Saturday, March 14, 2009

The most critical decision for me becoming who I am

NPR has a good piece today on Coach K and his upbringing in inner-city Chicago where his "father was an elevator operator and his mother cleaned offices to make sure her sons had everything they needed. "

Coach Krzyzewski called his belated decision to attend the U.S. Military Academy and play for Bobby Knight a "critical" turning point for his life.

At first, Coach K turned down Coach Knight's offer to play at West Point. But his parents felt it was the wrong move and talked about it -- in their native Polish -- for two weeks.

"I'd just hear it and finally I said, 'OK, I'll go.' And we let Coach Knight know, and — I don't know how I got in at that time, but I did," Krzyzewski recalls. "That was the most critical decision for me becoming who I am."

Bob Knight, who would later gain fame at Indiana University, was his coach at Army. It was also Knight who hired Krzyzewski to be his graduate assistant at Indiana.

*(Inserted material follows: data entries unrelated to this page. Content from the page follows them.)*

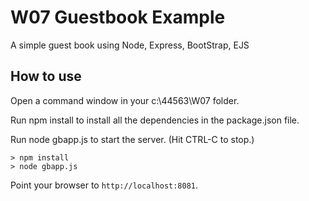 # W07 Guestbook Example

A simple guest book using Node, Express, BootStrap, EJS

## How to use

Open a command window in your c:\44563\W07 folder.

Run npm install to install all the dependencies in the package.json file.

Run node gbapp.js to start the server.  (Hit CTRL-C to stop.)

```
> npm install
> node gbapp.js
```

Point your browser to `http://localhost:8081`. 

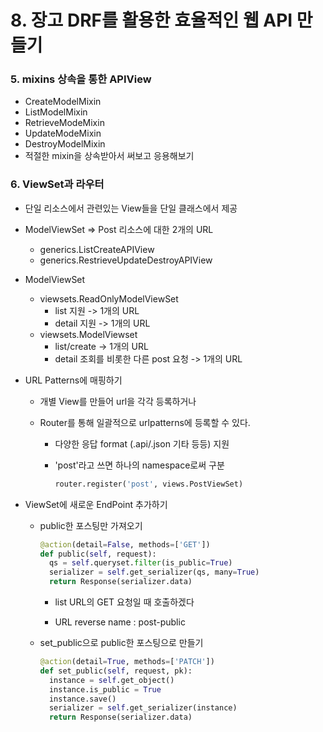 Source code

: # 8. 장고 DRF를 활용한 효율적인 웹 API 만들기



### 5. mixins 상속을 통한 APIView

- CreateModelMixin
- ListModelMixin
- RetrieveModeMixin
- UpdateModeMixin
- DestroyModelMixin
- 적절한 mixin을 상속받아서 써보고 응용해보기



### 6. ViewSet과 라우터

- 단일 리소스에서 관련있는 View들을 단일 클래스에서 제공

- ModelViewSet => Post 리소스에 대한 2개의 URL

  - generics.ListCreateAPIView
  - generics.RestrieveUpdateDestroyAPIView

- ModelViewSet

  - viewsets.ReadOnlyModelViewSet
    - list 지원 -> 1개의 URL
    - detail 지원 -> 1개의 URL
  - viewsets.ModelViewset
    - list/create -> 1개의 URL
    - detail 조회를 비롯한 다른 post 요청 -> 1개의 URL

- URL Patterns에 매핑하기

  - 개별 View를 만들어 url을 각각 등록하거나

  - Router를 통해 일괄적으로 urlpatterns에 등록할 수 있다.

    - 다양한 응답 format (.api/.json 기타 등등) 지원

    - 'post'라고 쓰면 하나의 namespace로써 구분

      ```python
      router.register('post', views.PostViewSet)
      ```

- ViewSet에 새로운 EndPoint 추가하기

  - public한 포스팅만 가져오기

    ```python
    @action(detail=False, methods=['GET'])
    def public(self, request):
      qs = self.queryset.filter(is_public=True)
      serializer = self.get_serializer(qs, many=True)
      return Response(serializer.data)
    ```

    -  list URL의 GET 요청일 때 호출하겠다

    - URL reverse name : post-public

      

  - set_public으로 public한 포스팅으로 만들기

    ```python
    @action(detail=True, methods=['PATCH'])
    def set_public(self, request, pk):
      instance = self.get_object()
      instance.is_public = True
      instance.save()
      serializer = self.get_serializer(instance)
      return Response(serializer.data)
    ``` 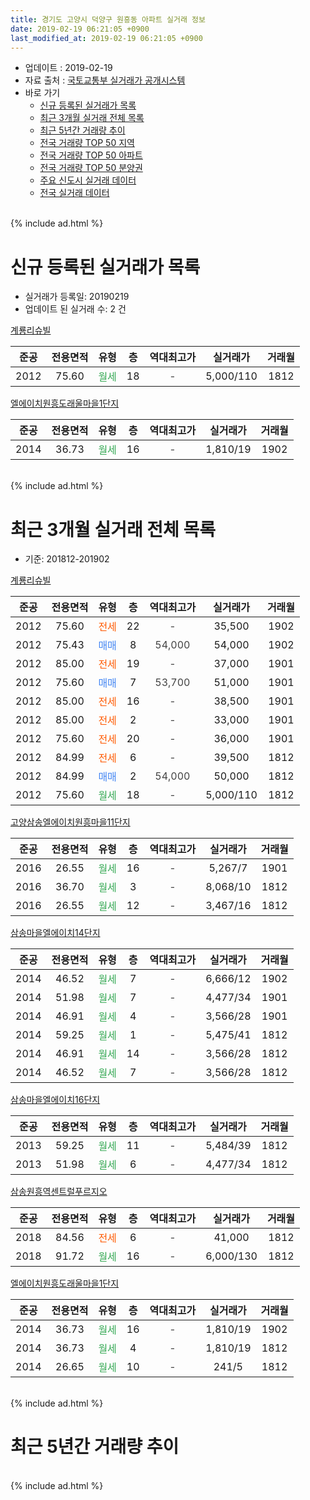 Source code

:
 ```yaml
---
title: 경기도 고양시 덕양구 원흥동 아파트 실거래 정보
date: 2019-02-19 06:21:05 +0900
last_modified_at: 2019-02-19 06:21:05 +0900
---
```


* 업데이트 : 2019-02-19
* 자료 출처 : [국토교통부 실거래가 공개시스템](http://rt.molit.go.kr)
* 바로 가기
    * [신규 등록된 실거래가 목록](#신규-등록된-실거래가-목록)
    * [최근 3개월 실거래 전체 목록](#최근-3개월-실거래-전체-목록)
    * [최근 5년간 거래량 추이](#최근-5년간-거래량-추이)
    * [전국 거래량 TOP 50 지역](https://inasie.github.io/apt-trade-info/최근-3개월-전국에서-가장-거래가-많이-발생한-지역)
    * [전국 거래량 TOP 50 아파트](https://inasie.github.io/apt-trade-info/최근-3개월-전국에서-가장-거래가-많이-발생한-아파트)
    * [전국 거래량 TOP 50 분양권](https://inasie.github.io/apt-trade-info/최근-3개월-전국에서-가장-거래가-많이-발생한-분양권)
    * [주요 신도시 실거래 데이터](https://inasie.github.io/apt-trade-info/주요-신도시)
    * [전국 실거래 데이터](https://inasie.github.io/apt-trade-info/전국)
<br>
{% include ad.html %}
<br>

# 신규 등록된 실거래가 목록
* 실거래가 등록일: 20190219
* 업데이트 된 실거래 수: 2 건


[계룡리슈빌](https://search.naver.com/search.naver?query=%EA%B2%BD%EA%B8%B0%EB%8F%84+%EA%B3%A0%EC%96%91%EC%8B%9C+%EB%8D%95%EC%96%91%EA%B5%AC+%EC%9B%90%ED%9D%A5%EB%8F%99+%EA%B3%84%EB%A3%A1%EB%A6%AC%EC%8A%88%EB%B9%8C)

|준공|전용면적|유형|층|역대최고가|실거래가|거래월|
|:---:|:---:|:---:|:---:|:---:|:---:|:---:|
|2012|75.60|<span style="color:#34a853">월세</span>|18|<span style="color:#444444">-</span>|5,000/110|1812|

[엘에이치원흥도래울마을1단지](https://search.naver.com/search.naver?query=%EA%B2%BD%EA%B8%B0%EB%8F%84+%EA%B3%A0%EC%96%91%EC%8B%9C+%EB%8D%95%EC%96%91%EA%B5%AC+%EC%9B%90%ED%9D%A5%EB%8F%99+%EC%97%98%EC%97%90%EC%9D%B4%EC%B9%98%EC%9B%90%ED%9D%A5%EB%8F%84%EB%9E%98%EC%9A%B8%EB%A7%88%EC%9D%841%EB%8B%A8%EC%A7%80)

|준공|전용면적|유형|층|역대최고가|실거래가|거래월|
|:---:|:---:|:---:|:---:|:---:|:---:|:---:|
|2014|36.73|<span style="color:#34a853">월세</span>|16|<span style="color:#444444">-</span>|1,810/19|1902|


<br>
{% include ad.html %}
<br>

# 최근 3개월 실거래 전체 목록
* 기준: 201812-201902


[계룡리슈빌](https://search.naver.com/search.naver?query=%EA%B2%BD%EA%B8%B0%EB%8F%84+%EA%B3%A0%EC%96%91%EC%8B%9C+%EB%8D%95%EC%96%91%EA%B5%AC+%EC%9B%90%ED%9D%A5%EB%8F%99+%EA%B3%84%EB%A3%A1%EB%A6%AC%EC%8A%88%EB%B9%8C)

|준공|전용면적|유형|층|역대최고가|실거래가|거래월|
|:---:|:---:|:---:|:---:|:---:|:---:|:---:|
|2012|75.60|<span style="color:#ff5a00">전세</span>|22|<span style="color:#444444">-</span>|35,500|1902|
|2012|75.43|<span style="color:#4285f3">매매</span>|8|<span style="color:#444444">54,000</span>|54,000|1902|
|2012|85.00|<span style="color:#ff5a00">전세</span>|19|<span style="color:#444444">-</span>|37,000|1901|
|2012|75.60|<span style="color:#4285f3">매매</span>|7|<span style="color:#444444">53,700</span>|51,000|1901|
|2012|85.00|<span style="color:#ff5a00">전세</span>|16|<span style="color:#444444">-</span>|38,500|1901|
|2012|85.00|<span style="color:#ff5a00">전세</span>|2|<span style="color:#444444">-</span>|33,000|1901|
|2012|75.60|<span style="color:#ff5a00">전세</span>|20|<span style="color:#444444">-</span>|36,000|1901|
|2012|84.99|<span style="color:#ff5a00">전세</span>|6|<span style="color:#444444">-</span>|39,500|1812|
|2012|84.99|<span style="color:#4285f3">매매</span>|2|<span style="color:#444444">54,000</span>|50,000|1812|
|2012|75.60|<span style="color:#34a853">월세</span>|18|<span style="color:#444444">-</span>|5,000/110|1812|

[고양삼송엘에이치원흥마을11단지](https://search.naver.com/search.naver?query=%EA%B2%BD%EA%B8%B0%EB%8F%84+%EA%B3%A0%EC%96%91%EC%8B%9C+%EB%8D%95%EC%96%91%EA%B5%AC+%EC%9B%90%ED%9D%A5%EB%8F%99+%EA%B3%A0%EC%96%91%EC%82%BC%EC%86%A1%EC%97%98%EC%97%90%EC%9D%B4%EC%B9%98%EC%9B%90%ED%9D%A5%EB%A7%88%EC%9D%8411%EB%8B%A8%EC%A7%80)

|준공|전용면적|유형|층|역대최고가|실거래가|거래월|
|:---:|:---:|:---:|:---:|:---:|:---:|:---:|
|2016|26.55|<span style="color:#34a853">월세</span>|16|<span style="color:#444444">-</span>|5,267/7|1901|
|2016|36.70|<span style="color:#34a853">월세</span>|3|<span style="color:#444444">-</span>|8,068/10|1812|
|2016|26.55|<span style="color:#34a853">월세</span>|12|<span style="color:#444444">-</span>|3,467/16|1812|

[삼송마을엘에이치14단지](https://search.naver.com/search.naver?query=%EA%B2%BD%EA%B8%B0%EB%8F%84+%EA%B3%A0%EC%96%91%EC%8B%9C+%EB%8D%95%EC%96%91%EA%B5%AC+%EC%9B%90%ED%9D%A5%EB%8F%99+%EC%82%BC%EC%86%A1%EB%A7%88%EC%9D%84%EC%97%98%EC%97%90%EC%9D%B4%EC%B9%9814%EB%8B%A8%EC%A7%80)

|준공|전용면적|유형|층|역대최고가|실거래가|거래월|
|:---:|:---:|:---:|:---:|:---:|:---:|:---:|
|2014|46.52|<span style="color:#34a853">월세</span>|7|<span style="color:#444444">-</span>|6,666/12|1902|
|2014|51.98|<span style="color:#34a853">월세</span>|7|<span style="color:#444444">-</span>|4,477/34|1901|
|2014|46.91|<span style="color:#34a853">월세</span>|4|<span style="color:#444444">-</span>|3,566/28|1901|
|2014|59.25|<span style="color:#34a853">월세</span>|1|<span style="color:#444444">-</span>|5,475/41|1812|
|2014|46.91|<span style="color:#34a853">월세</span>|14|<span style="color:#444444">-</span>|3,566/28|1812|
|2014|46.52|<span style="color:#34a853">월세</span>|7|<span style="color:#444444">-</span>|3,566/28|1812|

[삼송마을엘에이치16단지](https://search.naver.com/search.naver?query=%EA%B2%BD%EA%B8%B0%EB%8F%84+%EA%B3%A0%EC%96%91%EC%8B%9C+%EB%8D%95%EC%96%91%EA%B5%AC+%EC%9B%90%ED%9D%A5%EB%8F%99+%EC%82%BC%EC%86%A1%EB%A7%88%EC%9D%84%EC%97%98%EC%97%90%EC%9D%B4%EC%B9%9816%EB%8B%A8%EC%A7%80)

|준공|전용면적|유형|층|역대최고가|실거래가|거래월|
|:---:|:---:|:---:|:---:|:---:|:---:|:---:|
|2013|59.25|<span style="color:#34a853">월세</span>|11|<span style="color:#444444">-</span>|5,484/39|1812|
|2013|51.98|<span style="color:#34a853">월세</span>|6|<span style="color:#444444">-</span>|4,477/34|1812|

[삼송원흥역센트럴푸르지오](https://search.naver.com/search.naver?query=%EA%B2%BD%EA%B8%B0%EB%8F%84+%EA%B3%A0%EC%96%91%EC%8B%9C+%EB%8D%95%EC%96%91%EA%B5%AC+%EC%9B%90%ED%9D%A5%EB%8F%99+%EC%82%BC%EC%86%A1%EC%9B%90%ED%9D%A5%EC%97%AD%EC%84%BC%ED%8A%B8%EB%9F%B4%ED%91%B8%EB%A5%B4%EC%A7%80%EC%98%A4)

|준공|전용면적|유형|층|역대최고가|실거래가|거래월|
|:---:|:---:|:---:|:---:|:---:|:---:|:---:|
|2018|84.56|<span style="color:#ff5a00">전세</span>|6|<span style="color:#444444">-</span>|41,000|1812|
|2018|91.72|<span style="color:#34a853">월세</span>|16|<span style="color:#444444">-</span>|6,000/130|1812|

[엘에이치원흥도래울마을1단지](https://search.naver.com/search.naver?query=%EA%B2%BD%EA%B8%B0%EB%8F%84+%EA%B3%A0%EC%96%91%EC%8B%9C+%EB%8D%95%EC%96%91%EA%B5%AC+%EC%9B%90%ED%9D%A5%EB%8F%99+%EC%97%98%EC%97%90%EC%9D%B4%EC%B9%98%EC%9B%90%ED%9D%A5%EB%8F%84%EB%9E%98%EC%9A%B8%EB%A7%88%EC%9D%841%EB%8B%A8%EC%A7%80)

|준공|전용면적|유형|층|역대최고가|실거래가|거래월|
|:---:|:---:|:---:|:---:|:---:|:---:|:---:|
|2014|36.73|<span style="color:#34a853">월세</span>|16|<span style="color:#444444">-</span>|1,810/19|1902|
|2014|36.73|<span style="color:#34a853">월세</span>|4|<span style="color:#444444">-</span>|1,810/19|1812|
|2014|26.65|<span style="color:#34a853">월세</span>|10|<span style="color:#444444">-</span>|241/5|1812|


<br>
{% include ad.html %}
<br>

# 최근 5년간 거래량 추이


<div style="width:100%;">
    <canvas id="deal_progress" height="200"></canvas>
</div>

<script>
new Chart(document.getElementById("deal_progress"), {
    type: 'line',
    data: {
        labels: ['201402','201403','201404','201405','201406','201407','201408','201409','201410','201411','201412','201501','201502','201503','201504','201505','201506','201507','201508','201509','201510','201511','201512','201601','201602','201603','201604','201605','201606','201607','201608','201609','201610','201611','201612','201701','201702','201703','201704','201705','201706','201707','201708','201709','201710','201711','201712','201801','201802','201803','201804','201805','201806','201807','201808','201809','201810','201811','201812','201901','201902'],
        datasets: [{
            label: '매매',
            pointRadius: 1,
            data: [2, 4, 3, 3, 2, 1, 4, 4, 1, 1, 6, 14, 15, 6, 8, 4, 2, 3, 2, 7, 8, 7, 5, 0, 0, 5, 6, 7, 6, 6, 7, 11, 8, 2, 2, 3, 4, 2, 2, 7, 5, 4, 3, 1, 6, 1, 2, 10, 13, 9, 5, 12, 12, 8, 41, 30, 5, 3, 1, 1, 1],
            borderColor: "rgba(255, 201, 14, 1)",
            backgroundColor: "rgba(255, 201, 14, 0.5)",
            fill: false,
            lineTension: 0
        },{
            label: '전월세',
            pointRadius: 1,
            data: [10, 8, 6, 8, 5, 14, 46, 23, 23, 25, 17, 7, 5, 3, 3, 2, 1, 1, 4, 5, 5, 1, 87, 9, 4, 8, 7, 5, 6, 2, 14, 44, 78, 63, 28, 41, 21, 5, 19, 6, 11, 26, 11, 22, 8, 2, 133, 15, 16, 9, 10, 12, 14, 8, 38, 32, 161, 52, 13, 7, 3],
            borderColor: "rgba(0, 141, 185, 1)",
            backgroundColor: "rgba(0, 141, 185, 0.5)",
            fill: false,
            lineTension: 0
        }
        ]
    },
    options: {
        responsive: true,
        title: {
            display: false
        },
        tooltips: {
            mode: 'index',
            intersect: false
        },
        hover: {
            mode: 'nearest',
            intersect: true
        },
        scales: {
            xAxes: [{
                display: true,
                scaleLabel: {
                    display: true,
                    labelString: '년/월'
                }
            }],
            yAxes: [{
                display: true,
                ticks: {
                    suggestedMin: 0,
                },
                scaleLabel: {
                    display: true,
                    labelString: '실거래 수'
                }
            }]
        }
    }
});

</script>


<br>
{% include ad.html %}
<br>


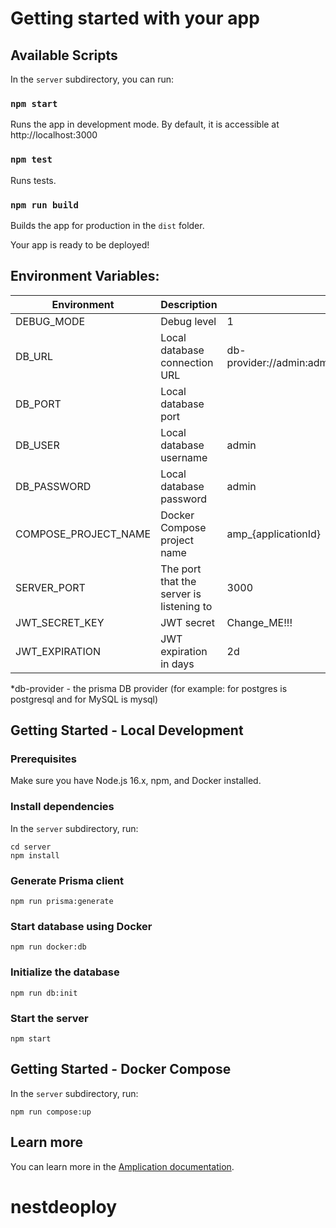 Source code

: # Getting started with your app

## Available Scripts

In the `server` subdirectory, you can run:

### `npm start`

Runs the app in development mode.
By default, it is accessible at http://localhost:3000

### `npm test`

Runs tests.

### `npm run build`

Builds the app for production in the `dist` folder.

Your app is ready to be deployed!

## Environment Variables:

| Environment          | Description                              | Value                                                      |
| -------------------- | ---------------------------------------- | ---------------------------------------------------------- |
| DEBUG_MODE           | Debug level                              | 1                                                          |
| DB_URL               | Local database connection URL            | db-provider://admin:admin@localhost:${DB_PORT}/\${DB_NAME} |
| DB_PORT              | Local database port                      |                                                            |
| DB_USER              | Local database username                  | admin                                                      |
| DB_PASSWORD          | Local database password                  | admin                                                      |
| COMPOSE_PROJECT_NAME | Docker Compose project name              | amp\_{applicationId}                                       |
| SERVER_PORT          | The port that the server is listening to | 3000                                                       |
| JWT_SECRET_KEY       | JWT secret                               | Change_ME!!!                                               |
| JWT_EXPIRATION       | JWT expiration in days                   | 2d                                                         |

\*db-provider - the prisma DB provider (for example: for postgres is postgresql and for MySQL is mysql)

## Getting Started - Local Development

### Prerequisites

Make sure you have Node.js 16.x, npm, and Docker installed.

### Install dependencies

In the `server` subdirectory, run:

```console
cd server
npm install
```

### Generate Prisma client

```console
npm run prisma:generate
```

### Start database using Docker

```console
npm run docker:db
```

### Initialize the database

```console
npm run db:init
```

### Start the server

```console
npm start
```

## Getting Started - Docker Compose

In the `server` subdirectory, run:

```console
npm run compose:up
```

## Learn more

You can learn more in the [Amplication documentation](https://docs.amplication.com/guides/getting-started).
# nestdeoploy
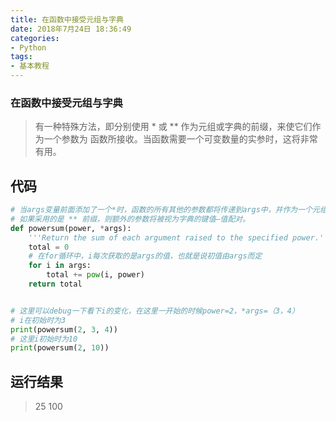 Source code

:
 ```yaml
---
title: 在函数中接受元组与字典
date: 2018年7月24日 18:36:49
categories: 
- Python
tags: 
- 基本教程
---
```


### 在函数中接受元组与字典

> 有一种特殊方法，即分别使用 * 或 ** 作为元组或字典的前缀，来使它们作为一个参数为
> 函数所接收。当函数需要一个可变数量的实参时，这将非常有用。

## 代码

```python
# 当args变量前面添加了一个*时，函数的所有其他的参数都将传递到args中，并作为一个元组储存
# 如果采用的是 ** 前缀，则额外的参数将被视为字典的键值—值配对。
def powersum(power, *args):
    '''Return the sum of each argument raised to the specified power.'''
    total = 0
    # 在for循环中，i每次获取的是args的值，也就是说初值由args而定
    for i in args:
        total += pow(i, power)
    return total


# 这里可以debug一下看下i的变化，在这里一开始的时候power=2，*args=（3，4）
# i在初始时为3
print(powersum(2, 3, 4))
# 这里i初始时为10
print(powersum(2, 10))
```

<!--more-->

## 运行结果

> 25
> 100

Later on, Knight recommended his former player for a coaching job at West Point, and then at Duke in 1980.

Now in his 30th season at Duke, Coach K's first few seasons were rough as he "taught his team to play man-to-man defense, rather than relying on the zone defense" and recruited "the kind of players he wanted." [In 1982, Duke went 10-17; in '83 the Devils were 11-17.]

"My first year at Duke was the hardest year for any of us," says Jay Bilas, who played for Coach K from 1983-86, "because there was a lot of talk that Coach K was going to get fired."

"I think if Coach K had that start in his career now, he wouldn't have made it," Bilas says. "I think the microwave culture we've got now, where coaches are fired after a couple of years, [in] a few years he wouldn't have survived — and look what everybody would have missed."